Adepts have a 100, Mages a 200 and Archmages a 300
Disciples (fellowship/kilmorph/oo) have a minus 20 while the other disciples are a weight of 0
priests have a weight of 8 and high priests a weight of 16
druids a weight of 16
Freaks a weight of 100
and finally hawks a weight of minus 999
all other units have an aiweight of 0

so if increasing warriors from 0 to 10 is thought to create a horde of warriors and no other units why are we not seeing a horde of adepts and feaks by the ai at the expense of other units? ditto fro priests mid-game as 8 is definately higher than 0. what numbers are needed to create a small tendency as oppossed to a number needed to make them prioritize a unit?

I do not fully understand this and am hoping for some help.
 
AIWeight values adjust what the AI thinks of the unit in addition to the stats of the unit. If the unit is worth more than what the stats say (ie - can cast spells), then the weight is meant to account for that since the AI isn't set to see it yet.
 
Have to agree with the early AI's love of scouts. Its so amusing(in a depressing sort of way) to see a stack thats 4-6 scouts and one warrior come and attack you when you do an early dow to grab a free worker or somesuch.

Can somehow lower the weight on scouts or raise the weight on warriors to strongly suggest to them that they should have a larger ratio of warriors to scouts at the start? If they had a lot more warriors, that would at least be a step in the right direction.

A quick dirty fix would be to make it imposable for the AI buld scouts. Should imporve the AI's survivablity a lot.
 
Hey, I don't build scouts, why should the AI?

A situation where the AI built a lot of warriors when they have the ability to make more advanced melee units would actually help them in an unintuitive, glitchy way that I really would hate to see. See, on every difficulty level - even settler - they pay 25% of what a human does to upgrade their units. Mass warriors + the ability to build champions = mass champions at the hammer cost of warriors + a little gold.

Before you bring up the AI lategame warrior swarms that were once common, those happen when the AI ignores the metal line (which they do less often these days.) If they can upgrade, they will.
 
Why not rather than making warriors go from 0 to 10, move the scouts(plus all unique scouts of course) from 0 to -10 or whatever value is needed.
 
I think a better solution would be to remove UNITAI_ATTACK and UNITAI_CITY_DEFENSE from scouts. Scouts are made for exploring and that's it, for all other purposes in the early game you use warriors.
 
Well scouts have their uses, especially for the svartalfar and the like, seems a bit drastic to put the AI propensity to build them at zero.
 
This remains my gretest problem with the game. Since .40 came out, I have started several interesting beginnings to games at emperor on huge plus maps with 15 or so civs, and, every time, I am down to 7 or so rivals by turn 150.

In my mind, this undermines the basic game.
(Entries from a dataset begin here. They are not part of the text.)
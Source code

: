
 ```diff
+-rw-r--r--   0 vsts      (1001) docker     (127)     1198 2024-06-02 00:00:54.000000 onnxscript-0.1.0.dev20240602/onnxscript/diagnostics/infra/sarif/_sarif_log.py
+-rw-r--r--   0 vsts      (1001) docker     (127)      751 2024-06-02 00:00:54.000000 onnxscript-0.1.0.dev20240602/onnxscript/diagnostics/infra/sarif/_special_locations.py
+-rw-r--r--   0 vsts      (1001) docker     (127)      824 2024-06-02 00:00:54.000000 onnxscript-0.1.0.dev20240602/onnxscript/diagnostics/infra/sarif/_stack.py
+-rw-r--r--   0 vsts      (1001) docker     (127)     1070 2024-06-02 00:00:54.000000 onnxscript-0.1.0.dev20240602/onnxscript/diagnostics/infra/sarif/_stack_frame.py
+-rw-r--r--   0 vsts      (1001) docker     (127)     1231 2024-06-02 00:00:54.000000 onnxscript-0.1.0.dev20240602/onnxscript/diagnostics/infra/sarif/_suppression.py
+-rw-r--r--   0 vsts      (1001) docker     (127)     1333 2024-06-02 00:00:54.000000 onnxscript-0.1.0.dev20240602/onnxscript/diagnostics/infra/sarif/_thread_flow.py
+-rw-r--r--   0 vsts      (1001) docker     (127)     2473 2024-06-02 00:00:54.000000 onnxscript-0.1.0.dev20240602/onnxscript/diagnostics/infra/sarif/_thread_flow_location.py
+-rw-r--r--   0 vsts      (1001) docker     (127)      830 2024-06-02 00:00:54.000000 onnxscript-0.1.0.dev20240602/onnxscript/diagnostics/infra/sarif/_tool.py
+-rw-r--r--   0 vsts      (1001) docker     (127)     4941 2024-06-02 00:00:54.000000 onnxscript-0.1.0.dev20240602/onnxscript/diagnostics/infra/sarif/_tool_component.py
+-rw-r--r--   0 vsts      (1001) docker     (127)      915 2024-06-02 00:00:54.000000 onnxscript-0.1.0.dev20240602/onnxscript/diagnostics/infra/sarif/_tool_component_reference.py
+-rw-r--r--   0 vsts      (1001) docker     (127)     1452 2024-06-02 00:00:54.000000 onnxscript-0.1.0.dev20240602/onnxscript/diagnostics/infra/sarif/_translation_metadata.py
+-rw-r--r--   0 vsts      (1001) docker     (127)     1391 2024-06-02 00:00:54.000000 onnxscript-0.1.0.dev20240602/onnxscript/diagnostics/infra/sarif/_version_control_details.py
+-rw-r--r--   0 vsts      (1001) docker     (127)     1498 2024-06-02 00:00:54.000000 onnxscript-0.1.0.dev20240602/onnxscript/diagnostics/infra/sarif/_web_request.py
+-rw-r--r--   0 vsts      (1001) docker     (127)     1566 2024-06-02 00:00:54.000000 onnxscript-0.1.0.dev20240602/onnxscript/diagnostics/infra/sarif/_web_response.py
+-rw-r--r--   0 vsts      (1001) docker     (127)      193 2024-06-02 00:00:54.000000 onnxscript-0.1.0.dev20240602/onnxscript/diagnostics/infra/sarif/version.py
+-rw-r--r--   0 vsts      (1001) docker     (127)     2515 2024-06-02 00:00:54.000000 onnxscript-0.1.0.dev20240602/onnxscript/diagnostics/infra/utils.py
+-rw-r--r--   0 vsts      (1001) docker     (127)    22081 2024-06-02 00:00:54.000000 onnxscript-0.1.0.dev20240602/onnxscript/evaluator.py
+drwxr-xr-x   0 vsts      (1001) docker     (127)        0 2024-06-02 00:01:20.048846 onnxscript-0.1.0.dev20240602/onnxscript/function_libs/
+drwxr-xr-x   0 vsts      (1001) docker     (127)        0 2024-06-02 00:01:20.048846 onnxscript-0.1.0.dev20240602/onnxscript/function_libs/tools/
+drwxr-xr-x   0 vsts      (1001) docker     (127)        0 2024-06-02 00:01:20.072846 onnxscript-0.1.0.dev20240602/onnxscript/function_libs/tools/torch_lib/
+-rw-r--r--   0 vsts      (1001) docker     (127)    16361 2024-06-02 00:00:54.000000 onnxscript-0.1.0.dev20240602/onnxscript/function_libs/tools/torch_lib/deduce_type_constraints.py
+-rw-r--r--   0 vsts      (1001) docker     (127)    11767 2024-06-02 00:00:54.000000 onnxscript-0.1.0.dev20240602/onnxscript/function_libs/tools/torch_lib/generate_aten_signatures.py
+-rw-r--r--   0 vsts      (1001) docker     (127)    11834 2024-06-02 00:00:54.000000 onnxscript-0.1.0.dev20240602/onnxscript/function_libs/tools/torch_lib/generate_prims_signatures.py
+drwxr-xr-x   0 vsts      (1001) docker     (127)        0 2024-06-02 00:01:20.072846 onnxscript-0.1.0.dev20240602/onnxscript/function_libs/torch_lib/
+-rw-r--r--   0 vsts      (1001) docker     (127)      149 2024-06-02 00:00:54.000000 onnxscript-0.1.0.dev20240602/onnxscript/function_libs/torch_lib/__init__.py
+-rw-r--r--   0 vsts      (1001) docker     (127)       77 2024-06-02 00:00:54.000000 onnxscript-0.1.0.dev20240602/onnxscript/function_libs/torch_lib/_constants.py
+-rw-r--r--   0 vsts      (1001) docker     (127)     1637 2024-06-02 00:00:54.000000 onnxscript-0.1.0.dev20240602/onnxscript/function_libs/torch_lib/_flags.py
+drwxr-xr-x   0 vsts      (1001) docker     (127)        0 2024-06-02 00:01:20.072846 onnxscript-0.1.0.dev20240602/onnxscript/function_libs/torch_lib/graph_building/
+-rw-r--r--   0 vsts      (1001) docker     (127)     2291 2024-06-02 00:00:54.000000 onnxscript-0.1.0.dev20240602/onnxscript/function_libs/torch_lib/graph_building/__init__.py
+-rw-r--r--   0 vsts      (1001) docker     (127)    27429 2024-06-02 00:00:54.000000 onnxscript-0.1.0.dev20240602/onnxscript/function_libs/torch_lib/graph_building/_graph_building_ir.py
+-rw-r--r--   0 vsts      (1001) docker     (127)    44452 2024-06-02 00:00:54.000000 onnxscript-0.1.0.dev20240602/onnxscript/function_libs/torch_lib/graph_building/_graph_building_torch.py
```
Wars are wise and needed when the world crowds up, but turtling is pretty much unbeatable when the world is underpopulated.
 
...I have started several interesting beginnings to games at emperor on huge plus maps with 15 or so civs, and, every time, I am down to 7 or so rivals by turn 150...

Are you sure that some of those 15 rivals weren't killed by your other rivals?

A quick fix to the problem of barbarians would be to give the AI's a bigger bonus against barbarians like the experience bonus is effectively a bonus against the player on immortal and deity. It works pretty well in that application so it might work against barbarians as well.